Deux versions s'opposent concernant les circonstances de sa prise en charge par la police de l'immigration.
Le vice-président américain JD Vance, en visite jeudi à Minneapolis, a affirmé qu'il avait été récupéré devant son domicile après que son père, originaire d'Equateur et présenté comme clandestin, eut pris la fuite pour ne pas être appréhendé.
"Nous ne visions pas l'enfant", a insisté l'un des dirigeants de la police de l'immigration, Marcos Charles, lors d'une conférence de presse vendredi.
Zena Stenvik, responsable du réseau scolaire local, a accusé mercredi les autorités d'avoir utilisé le garçon comme "appât", en le faisant frapper à la porte de son domicile pour inciter les personnes qui s'y trouvaient à sortir.
M. Charles dit que ses hommes ont "fait tout leur possible pour le réunir avec sa famille" mais que celle-ci a refusé de lui ouvrir. Mme Stenvik assure qu'"un autre adulte vivant dans la maison (...) a supplié les agents de le laisser s'occuper du jeune enfant, mais sa demande a été refusée".
Les agents d'ICE "ont emmené (Liam Ramos) manger dans un restaurant et ont passé des heures à s'assurer qu'il ne manquait de rien", a ajouté M. Charles, précisant que le garçonnet et son père avaient été réunis dans un "centre résidentiel familial en attendant l'issue de leur procédure d'immigration", sans en donner le lieu.
D'après les médias américains, ils seraient au Texas.
L'avocat représentant l'enfant et son père, Marc Prokosch, a assuré que la famille, qui compte aussi la mère et un frère aîné, a "fait ce qu'on lui avait demandé de faire (...) à chaque étape du processus d'immigration".
- "Mauvais traitements" -
Le Haut-Commissaire aux droits de l'homme de l'ONU s'est dit "sidéré par les mauvais traitements désormais quotidiens" envers les migrants, pressant Washington de "cesser les pratiques qui déchirent les familles".
Cet incident aggrave une situation déjà tendue par la mort de Renee Good. Les élus démocrates locaux et de nombreux résidents de l'Etat contestent la thèse officielle selon laquelle le policier de l'immigration, qui n'a pas été suspendu, était en état de légitime défense lorsqu'il lui a tiré dessus.
La ministre de la Sécurité Intérieure Kristi Noem a déclaré cette semaine que "plus de 10.000 étrangers en situation irrégulière" et accusés de crimes avaient été arrêtés dans le Minnesota, dont 3.000 au cours des six dernières semaines.

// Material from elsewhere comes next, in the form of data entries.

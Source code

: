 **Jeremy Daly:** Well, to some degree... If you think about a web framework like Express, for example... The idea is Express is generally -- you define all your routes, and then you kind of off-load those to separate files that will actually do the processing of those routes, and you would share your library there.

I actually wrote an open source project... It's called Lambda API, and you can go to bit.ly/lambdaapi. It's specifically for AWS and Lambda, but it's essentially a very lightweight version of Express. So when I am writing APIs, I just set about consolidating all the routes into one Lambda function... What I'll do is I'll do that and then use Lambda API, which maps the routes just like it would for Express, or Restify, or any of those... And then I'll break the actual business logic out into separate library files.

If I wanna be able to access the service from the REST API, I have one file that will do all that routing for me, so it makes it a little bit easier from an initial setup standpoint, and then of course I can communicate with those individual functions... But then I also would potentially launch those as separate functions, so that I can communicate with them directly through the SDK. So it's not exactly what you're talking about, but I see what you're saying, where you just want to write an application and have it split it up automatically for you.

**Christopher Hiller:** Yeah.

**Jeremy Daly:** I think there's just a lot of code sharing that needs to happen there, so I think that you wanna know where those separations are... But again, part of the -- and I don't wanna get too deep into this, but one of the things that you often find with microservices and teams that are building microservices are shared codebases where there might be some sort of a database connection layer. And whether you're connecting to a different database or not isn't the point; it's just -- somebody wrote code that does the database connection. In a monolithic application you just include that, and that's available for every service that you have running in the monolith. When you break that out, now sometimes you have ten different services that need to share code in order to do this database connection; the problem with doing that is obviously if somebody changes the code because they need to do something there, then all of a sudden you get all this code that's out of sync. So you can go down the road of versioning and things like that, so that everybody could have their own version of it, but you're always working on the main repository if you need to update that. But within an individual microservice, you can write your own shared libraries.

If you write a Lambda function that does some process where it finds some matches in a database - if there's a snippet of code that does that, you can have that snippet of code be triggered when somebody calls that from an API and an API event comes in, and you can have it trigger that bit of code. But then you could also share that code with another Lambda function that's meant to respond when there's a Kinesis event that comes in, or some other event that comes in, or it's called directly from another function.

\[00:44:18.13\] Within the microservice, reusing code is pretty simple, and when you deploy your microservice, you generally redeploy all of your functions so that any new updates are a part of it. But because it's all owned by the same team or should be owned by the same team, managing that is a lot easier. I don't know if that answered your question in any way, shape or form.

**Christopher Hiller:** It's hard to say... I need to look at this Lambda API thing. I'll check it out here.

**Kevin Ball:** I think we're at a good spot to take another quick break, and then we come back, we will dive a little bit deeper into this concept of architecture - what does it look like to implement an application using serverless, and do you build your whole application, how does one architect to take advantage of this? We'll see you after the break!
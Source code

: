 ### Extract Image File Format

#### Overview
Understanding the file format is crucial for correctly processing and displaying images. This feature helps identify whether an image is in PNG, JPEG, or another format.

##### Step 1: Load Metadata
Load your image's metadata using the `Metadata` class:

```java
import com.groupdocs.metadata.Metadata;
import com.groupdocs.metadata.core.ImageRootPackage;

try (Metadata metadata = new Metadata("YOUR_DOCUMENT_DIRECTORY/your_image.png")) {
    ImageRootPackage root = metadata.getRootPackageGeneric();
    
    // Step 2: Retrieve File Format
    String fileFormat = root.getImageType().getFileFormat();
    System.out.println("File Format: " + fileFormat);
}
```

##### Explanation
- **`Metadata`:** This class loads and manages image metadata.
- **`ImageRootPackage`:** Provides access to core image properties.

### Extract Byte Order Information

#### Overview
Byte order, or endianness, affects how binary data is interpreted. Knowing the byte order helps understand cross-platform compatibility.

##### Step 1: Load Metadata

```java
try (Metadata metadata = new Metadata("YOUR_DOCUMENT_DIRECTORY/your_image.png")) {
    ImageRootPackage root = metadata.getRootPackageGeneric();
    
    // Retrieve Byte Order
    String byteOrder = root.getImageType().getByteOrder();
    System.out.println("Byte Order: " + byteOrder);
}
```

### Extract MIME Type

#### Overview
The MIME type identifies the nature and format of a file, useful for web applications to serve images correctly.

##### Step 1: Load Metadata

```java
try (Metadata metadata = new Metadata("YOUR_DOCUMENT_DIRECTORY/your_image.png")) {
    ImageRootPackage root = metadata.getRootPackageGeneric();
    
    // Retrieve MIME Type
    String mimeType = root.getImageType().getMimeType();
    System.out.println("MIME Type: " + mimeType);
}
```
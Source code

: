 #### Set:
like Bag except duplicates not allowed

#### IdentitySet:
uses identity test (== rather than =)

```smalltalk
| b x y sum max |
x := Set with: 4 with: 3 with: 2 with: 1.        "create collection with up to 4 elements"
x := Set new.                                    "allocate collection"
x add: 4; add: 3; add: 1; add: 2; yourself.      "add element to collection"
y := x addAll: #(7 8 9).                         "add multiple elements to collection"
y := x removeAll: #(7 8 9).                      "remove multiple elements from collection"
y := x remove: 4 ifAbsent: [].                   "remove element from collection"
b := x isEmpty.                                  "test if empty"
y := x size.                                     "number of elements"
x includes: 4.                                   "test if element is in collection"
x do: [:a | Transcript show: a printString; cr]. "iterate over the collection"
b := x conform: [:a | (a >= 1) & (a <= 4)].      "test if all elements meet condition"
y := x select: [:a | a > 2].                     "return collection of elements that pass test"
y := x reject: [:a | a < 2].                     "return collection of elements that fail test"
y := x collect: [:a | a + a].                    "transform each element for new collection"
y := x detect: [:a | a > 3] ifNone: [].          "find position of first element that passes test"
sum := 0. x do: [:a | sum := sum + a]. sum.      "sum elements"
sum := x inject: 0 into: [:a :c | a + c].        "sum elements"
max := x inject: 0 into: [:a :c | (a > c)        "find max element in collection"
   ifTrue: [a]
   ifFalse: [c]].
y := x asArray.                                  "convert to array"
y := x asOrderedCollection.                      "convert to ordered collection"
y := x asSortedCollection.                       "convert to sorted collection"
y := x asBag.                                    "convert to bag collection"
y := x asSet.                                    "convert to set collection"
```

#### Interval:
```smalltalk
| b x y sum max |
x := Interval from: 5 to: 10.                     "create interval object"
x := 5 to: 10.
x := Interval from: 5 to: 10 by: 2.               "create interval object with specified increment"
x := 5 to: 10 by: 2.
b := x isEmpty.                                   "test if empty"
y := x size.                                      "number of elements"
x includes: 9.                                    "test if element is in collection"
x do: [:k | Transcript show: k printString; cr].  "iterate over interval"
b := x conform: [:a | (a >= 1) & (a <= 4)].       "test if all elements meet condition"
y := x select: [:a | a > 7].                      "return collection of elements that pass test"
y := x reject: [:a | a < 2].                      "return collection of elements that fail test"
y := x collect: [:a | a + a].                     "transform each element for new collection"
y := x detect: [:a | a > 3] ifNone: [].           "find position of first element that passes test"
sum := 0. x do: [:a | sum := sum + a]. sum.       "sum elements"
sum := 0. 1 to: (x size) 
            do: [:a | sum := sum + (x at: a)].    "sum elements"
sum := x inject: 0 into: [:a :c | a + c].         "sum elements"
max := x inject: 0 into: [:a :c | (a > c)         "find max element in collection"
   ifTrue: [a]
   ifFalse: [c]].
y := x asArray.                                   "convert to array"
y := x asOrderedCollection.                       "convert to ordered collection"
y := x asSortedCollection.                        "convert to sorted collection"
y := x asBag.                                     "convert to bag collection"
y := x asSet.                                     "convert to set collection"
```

Parmi eux figurent au moins quatre enfants, selon le district scolaire de Liam Ramos. Des mineurs sont de longue date confrontés aux services fédéraux de l'immigration, tant sous des gouvernements républicains que démocrates.
Le Minnesota, dont de nombreuses zones sont des "sanctuaires" limitant la coopération entre les forces de l'ordre locales et ICE, a demandé à la justice la suspension de l'opération à l'intérieur de ses frontières. Une audience est prévue lundi.